EghtesadOnline: Iran and Japan on Saturday signed a basic agreement to cut water loss in central Iran with an eye on reducing the wastage of dwindling water resources across the national supply system.
Signed by the National Water and Wastewater Engineering Company, Tehran Province Water and Wastewater Company and Japan International Cooperation Agency in Tehran in the weekend, the agreement is aimed at reducing the drainage of "non-revenue water"—water that is pumped and then lost or unaccounted for before reaching consumers, IRNA reported.
As per the agreement, the joint program will be piloted in the city of Khansar in the central Isfahan Province where water wastage is three times the average in major Iranian cities.
The average amount of non-revenue water in Iran's big cities is around 20% but stands at around 60% in Khansar, the report said, adding that the agreement comes on the back of three years of studies on water loss in Khansar by the Japanese agency.
In developing countries, according to Financial Tribune, roughly 45 million cubic meters of water are lost daily with an economic value of over $3 billion per year.
A World Bank study puts the global estimate of physical water losses at 32 billion cubic meters each year, half of which occurs in developing countries. Water utilities suffer from the huge financial costs of treating and pumping water only to see it leak back into the ground and the lost revenues from water that could have otherwise been sold.

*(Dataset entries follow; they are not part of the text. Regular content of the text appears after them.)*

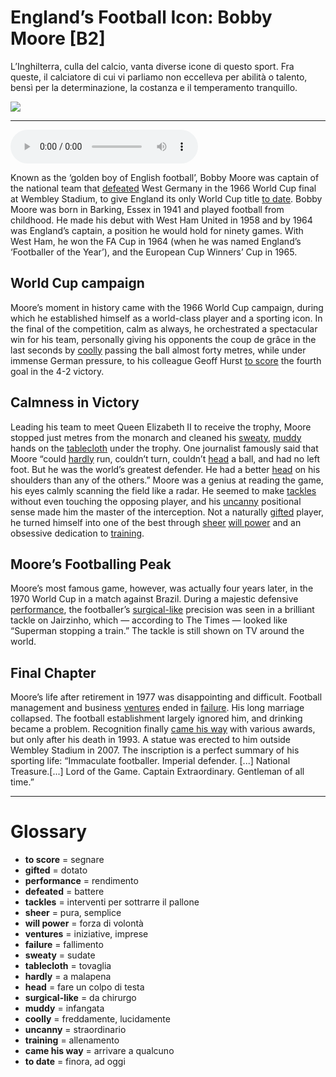 # England’s Football Icon: Bobby Moore   [B2]

L’Inghilterra, culla del calcio, vanta diverse icone di questo sport. Fra queste, il calciatore di cui vi parliamo non eccelleva per abilità o talento, bensì per la determinazione, la costanza e il temperamento tranquillo.

![](England%E2%80%99s%20Football%20Icon%20Bobby%20Moore.jpg)

--------------

<div>
<audio controls autoplay>
    <source src="https:/raw.githubusercontent.com/dartie/speakup/main/2023-08/England%E2%80%99s%20Football%20Icon%20Bobby%20Moore.mp3" type="audio/mpeg">
</audio>
</div>


Known as the ‘golden boy of English football’, Bobby Moore was captain of the national team that [defeated](## "battere") West Germany in the 1966 World Cup final at Wembley Stadium, to give England its only World Cup title [to date](## "finora, ad oggi"). Bobby Moore was born in Barking, Essex in 1941 and played football from childhood. He made his debut with West Ham United in 1958 and by 1964 was England’s captain, a position he would hold for ninety games. With West Ham, he won the FA Cup in 1964 (when he was named England’s ‘Footballer of the Year’), and the European Cup Winners’ Cup in 1965.

## World Cup campaign
Moore’s moment in history came with the 1966 World Cup campaign, during which he established himself as a world-class player and a sporting icon. In the final of the competition, calm as always, he orchestrated a spectacular win for his team, personally giving his opponents the coup de grâce in the last seconds by [coolly](## "freddamente, lucidamente") passing the ball almost forty metres, while under immense German pressure, to his colleague Geoff Hurst [to score](## "segnare") the fourth goal in the 4-2 victory.

## Calmness in Victory
Leading his team to meet Queen Elizabeth II to receive the trophy, Moore stopped just metres from the monarch and cleaned his [sweaty](## "sudate"), [muddy](## "infangata") hands on the [tablecloth](## "tovaglia") under the trophy.
One journalist famously said that Moore “could [hardly](## "a malapena") run, couldn’t turn, couldn’t [head](## "fare un colpo di testa") a ball, and had no left foot. But he was the world’s greatest defender. He had a better [head](## "fare un colpo di testa") on his shoulders than any of the others.” Moore was a genius at reading the game, his eyes calmly scanning the field like a radar. He seemed to make [tackles](## "interventi per sottrarre il pallone") without even touching the opposing player, and his [uncanny](## "straordinario") positional sense made him the master of the interception. Not a naturally [gifted](## "dotato") player, he turned himself into one of the best through [sheer](## "pura, semplice") [will power](## "forza di volontà") and an obsessive dedication to [training](## "allenamento").

## Moore’s Footballing Peak
Moore’s most famous game, however, was actually four years later, in the 1970 World Cup in a match against Brazil. During a majestic defensive [performance](## "rendimento"), the footballer’s [surgical-like](## "da chirurgo") precision was seen in a brilliant tackle on Jairzinho, which — according to The Times — looked like “Superman stopping a train.” The tackle is still shown on TV around the world.

## Final Chapter
Moore’s life after retirement in 1977 was disappointing and difficult. Football management and business [ventures](## "iniziative, imprese") ended in [failure](## "fallimento"). His long marriage collapsed. The football establishment largely ignored him, and drinking became a problem. Recognition finally [came his way](## "arrivare a qualcuno") with various awards, but only after his death in 1993. A statue was erected to him outside Wembley Stadium in 2007. The inscription is a perfect summary of his sporting life: “Immaculate footballer. Imperial defender. [...] National Treasure.[...] Lord of the Game. Captain Extraordinary. Gentleman of all time.”

--------------

<div style = "display:block; clear:both; page-break-after:always;"></div>

# Glossary
* **to score** = segnare
* **gifted** = dotato
* **performance** = rendimento
* **defeated** = battere
* **tackles** = interventi per sottrarre il pallone
* **sheer** = pura, semplice
* **will power** = forza di volontà
* **ventures** = iniziative, imprese
* **failure** = fallimento
* **sweaty** = sudate
* **tablecloth** = tovaglia
* **hardly** = a malapena
* **head** = fare un colpo di testa
* **surgical-like** = da chirurgo
* **muddy** = infangata
* **coolly** = freddamente, lucidamente
* **uncanny** = straordinario
* **training** = allenamento
* **came his way** = arrivare a qualcuno
* **to date** = finora, ad oggi
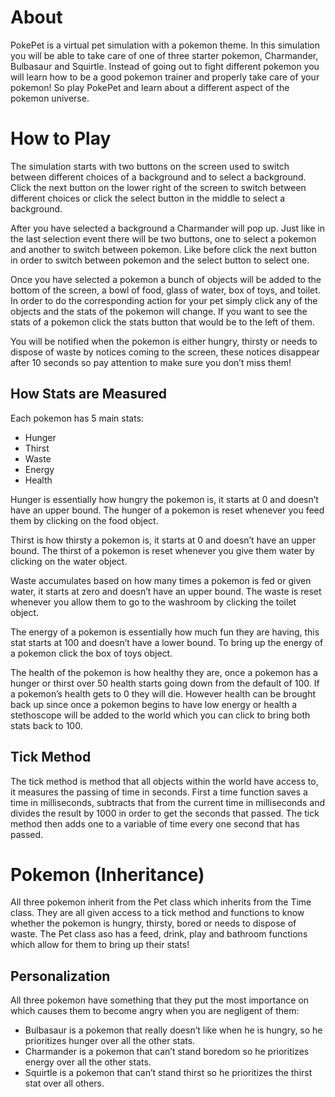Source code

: # About
PokePet is a virtual pet simulation with a pokemon theme. In this simulation you will be able to take care of one of three starter pokemon, Charmander, Bulbasaur and Squirtle. Instead of going out to fight different pokemon you will learn how to be a good pokemon trainer and properly take care of your pokemon! So play PokePet and learn about a different aspect of the pokemon universe.

# How to Play
The simulation starts with two buttons on the screen used to switch between different choices of a background and to select a background. Click the next button on the lower right of the screen to switch between different choices or click the select button in the middle to select a background.

After you have selected a background a Charmander will pop up. Just like in the last selection event there will be two buttons, one to select a pokemon and another to switch between pokemon. Like before click the next button in order to switch between pokemon and the select button to select one. 

Once you have selected a pokemon a bunch of objects will be added to the bottom of the screen, a bowl of food, glass of water, box of toys, and toilet. In order to do the corresponding action for your pet simply click any of the objects and the stats of the pokemon will change. If you want to see the stats of a pokemon click the stats button that would be to the left of them.

You will be notified when the pokemon is either hungry, thirsty or needs to dispose of waste by notices coming to the screen, these notices disappear after 10 seconds so pay attention to make sure you don’t miss them!

## How Stats are Measured
Each pokemon has 5 main stats:
- Hunger
- Thirst
- Waste
- Energy
- Health

Hunger is essentially how hungry the pokemon is, it starts at 0 and doesn’t have an upper bound. The hunger of a pokemon is reset whenever you feed them by clicking on the food object.

Thirst is how thirsty a pokemon is, it starts at 0 and doesn’t have an upper bound. The thirst of a pokemon is reset whenever you give them water by clicking on the water object.

Waste accumulates based on how many times a pokemon is fed or given water, it starts at zero and doesn’t have an upper bound. The waste is reset whenever you allow them to go to the washroom by clicking the toilet object.

The energy of a pokemon is essentially how much fun they are having, this stat starts at 100 and doesn’t have a lower bound. To bring up the energy of a pokemon click the box of toys object.

The health of the pokemon is how healthy they are, once a pokemon has a hunger or thirst over 50 health starts going down from the default of 100. If a pokemon’s health gets to 0 they will die. However health can be brought back up since once a pokemon begins to have low energy or health a stethoscope will be added to the world which you can click to bring both stats back to 100.

## Tick Method
The tick method is method that all objects within the world have access to, it measures the passing of time in seconds. First a time function saves a time in milliseconds, subtracts that from the current time in milliseconds and divides the result by 1000 in order to get the seconds that passed. The tick method then adds one to a variable of time every one second that has passed. 

# Pokemon (Inheritance)
All three pokemon inherit from the Pet class which inherits from the Time class. They are all given access to a tick method and functions to know whether the pokemon is hungry, thirsty, bored or needs to dispose of waste.  The Pet class aso has a feed, drink, play and bathroom functions which allow for them to bring up their stats!

## Personalization
All three pokemon have something that they put the most importance on which causes them to become angry when you are negligent of them:
- Bulbasaur is a pokemon that really doesn’t like when he is hungry, so he prioritizes hunger over all the other stats.
- Charmander is a pokemon that can’t stand boredom so he prioritizes energy over all the other stats.
- Squirtle is a pokemon that can’t stand thirst so he prioritizes the thirst stat over all others.
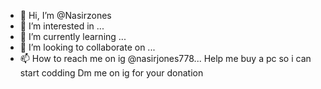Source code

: - 👋 Hi, I’m @Nasirzones
- 👀 I’m interested in ...
- 🌱 I’m currently learning  ...
- 💞️ I’m looking to collaborate on ...
- 📫 How to reach me on ig @nasirjones778...
Help me buy a pc so i can start codding
Dm me on ig for your donation
<!---
Nasirzones/Nasirzones is a ✨ special ✨ repository because its `README.md` (this file) appears on your GitHub profile.
You can click the Preview link to take a look at your changes.
--->
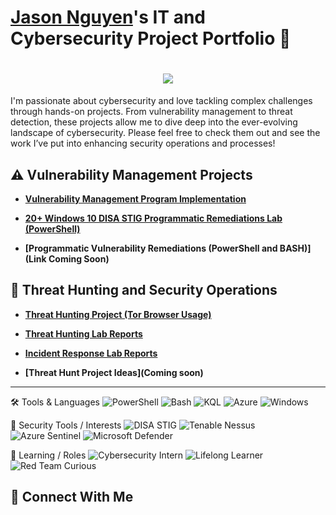 # <a href="">Jason Nguyen</a>'s IT and Cybersecurity Project Portfolio 🔐


<h1 align="center">
    <img src="https://readme-typing-svg.herokuapp.com/?font=Righteous&size=35&color=FFA500&center=true&vCenter=true&width=500&height=70&duration=2000&lines=G'day!+👋;+I'm+Jason+Nguyen!;" />
</h1>


I'm passionate about cybersecurity and love tackling complex challenges through hands-on projects. From vulnerability management to threat detection, these projects allow me to dive deep into the ever-evolving landscape of cybersecurity. Please feel free to check them out and see the work I’ve put into enhancing security operations and processes!

## ⚠️ Vulnerability Management Projects

- **[Vulnerability Management Program Implementation](https://github.com/jason-p-nguyen/vulnerability-management-program/)**

- **[20+ Windows 10 DISA STIG Programmatic Remediations Lab (PowerShell)](https://github.com/jason-p-nguyen/DISA-STIG-Implementations/)**
  
- **[Programmatic Vulnerability Remediations (PowerShell and BASH)](Link Coming Soon)**

## 🚨 Threat Hunting and Security Operations

- **[Threat Hunting Project (Tor Browser Usage)](https://github.com/jason-p-nguyen/threat-hunting-project/)**

- **[Threat Hunting Lab Reports](https://github.com/jason-p-nguyen/threat-hunting-labs/)**

- **[Incident Response Lab Reports](https://github.com/jason-p-nguyen/incident-response-labs/)** 

- **[Threat Hunt Project Ideas](Coming soon)**

<hr/>

🛠️ Tools & Languages
![PowerShell](https://img.shields.io/badge/PowerShell-5391FE?logo=powershell&logoColor=white)
![Bash](https://img.shields.io/badge/Bash-4EAA25?logo=gnubash&logoColor=white)
![KQL](https://img.shields.io/badge/KQL-0089D6?logo=microsoftazure&logoColor=white)
![Azure](https://img.shields.io/badge/Azure-0078D4?logo=microsoftazure&logoColor=white)
![Windows](https://img.shields.io/badge/Windows-0078D6?logo=windows&logoColor=white)

🔐 Security Tools / Interests
![DISA STIG](https://img.shields.io/badge/DISA_STIG-0055A5?logo=nationalguard&logoColor=white)
![Tenable Nessus](https://img.shields.io/badge/Tenable-Nessus-0098DB?logo=tenable&logoColor=white)
![Azure Sentinel](https://img.shields.io/badge/Microsoft_Sentinel-5C2D91?logo=microsoftazure&logoColor=white)
![Microsoft Defender](https://img.shields.io/badge/Defender_for_Endpoint-0078D4?logo=microsoft&logoColor=white)

🧠 Learning / Roles
![Cybersecurity Intern](https://img.shields.io/badge/Cybersecurity-Intern-yellow)
![Lifelong Learner](https://img.shields.io/badge/Lifelong-Learner-brightgreen)
![Red Team Curious](https://img.shields.io/badge/Red_Team-Curious-critical)


## 🤳 Connect With Me

<!--
[<img align="left" alt="___________ | YouTube" width="22px" src="https://cdn.jsdelivr.net/npm/simple-icons@v3/icons/youtube.svg" />][youtube]
[<img align="left" alt="___________ | Twitter" width="22px" src="https://cdn.jsdelivr.net/npm/simple-icons@v3/icons/twitter.svg" />][twitter]
[<img align="left" alt="___________ | LinkedIn" width="22px" src="https://cdn.jsdelivr.net/npm/simple-icons@v3/icons/linkedin.svg" />][linkedin]
[<img align="left" alt="___________ | Instagram" width="22px" src="https://cdn.jsdelivr.net/npm/simple-icons@v3/icons/instagram.svg" />][instagram]

[twitter]: https://twitter.com/___________
[youtube]: https://www.youtube.com/c/___________
[instagram]: https://www.instagram.com/___________
[linkedin]: https://linkedin.com/in/___________


<img width="35" alt="image" src="https://github.com/user-attachments/assets/2f41c7cd-5ea8-4475-b451-a37161b6c3fb"> 
<img width="35" alt="image" src="https://github.com/user-attachments/assets/77649969-9910-4994-8b96-74a116cfb2a8">

## 💼 Featured Projects

- 🛡️ **DISA STIG Implementations** – Step-by-step STIG hardening docs & PowerShell scripts for Windows 10. [View Case Studies](https://github.com/jason-p-nguyen/DISA-STIG_Implementations)
- 📊 **Azure Sentinel Attack Maps** – KQL dashboards + interactive maps for threat analysis. [View Project](https://github.com/jason-p-nguyen/Azure-Sentinel-Attack-Maps)

## 🔧 Technical Skills

<details>
<summary>Click to expand 🔽</summary>

- **Languages:** PowerShell, Bash, Python  
- **Platforms:** Azure Sentinel, Windows 10, Git  
- **Tools:** Tenable Nessus, STIG-A-VIEW, Visual Studio Code

</details>

## 📬 Get in Touch

Feel free to connect via [LinkedIn](https://www.linkedin.com/in/jason-p-nguyen) or send me an email.

-->
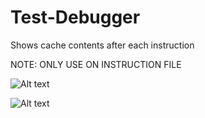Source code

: # Test-Debugger
Shows cache contents after each instruction

NOTE: ONLY USE ON INSTRUCTION FILE

![Alt text](/jpkimball/Test-Debugger/before_script.png?raw=true "Optional Title")

![Alt text](/jpkimball/Test-Debugger/after_script.png?raw=true "Optional Title")
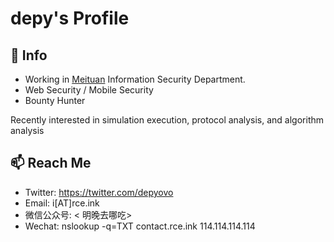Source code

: # depy's Profile

## 🔭 Info

- Working in [Meituan](https://github.com/Meituan) Information Security Department.
- Web Security / Mobile Security
- Bounty Hunter

Recently interested in simulation execution, protocol analysis, and algorithm analysis


## 📫 Reach Me

- Twitter: https://twitter.com/depyovo
- Email: i[AT]rce.ink
- 微信公众号: < 明晚去哪吃> 
- Wechat: nslookup -q=TXT contact.rce.ink 114.114.114.114




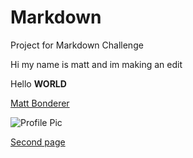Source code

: # Markdown
Project for Markdown Challenge

Hi my name is matt and im making an edit

Hello **WORLD**

[Matt Bonderer](https://mathmessiah.weebly.com/)

![Profile Pic](https://pbs.twimg.com/profile_images/856175365676552193/jw2C51GR_400x400.jpg)

[Second page](second.md)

If the water losses in developing countries could be halved, the saved water would be enough to supply around 90 million people.
According to data by the Geological Survey & Mineral Explorations of Iran, some 37 million Iranians are living in water-stressed regions. It comes as per capita water use in metropolises such as Tehran and Isfahan exceeds 200 liters, whereas the global average is around 150 liters.
Located in one of the world's most water-stressed regions, Iran suffers from low rainfall and excessive consumption as well as high levels of water loss because of aging supply infrastructure and outdated irrigation methods.
Established in 1974, JICA is the primary Japanese governmental agency responsible for technical cooperation component of Japan's bilateral ODA (Japan's Official Development Assistance) program.
JICA is involved in broad-ranging projects in Iran's water and power industries. It is providing assistance to Iran with a focus on development of domestic industries, reduction of disparities between urban and rural areas, environmental preservation, water resource management and disaster management.
Shahin Pakrouh, a deputy at NWWEC, noted that the Japanese organization has engaged in training Iranian workforce on various water-related issues.
"Curtailing Khansar's non-revenue water is a national project. Plans are in place to indigenize the technology to help curb water in Isfahan and elsewhere," he said.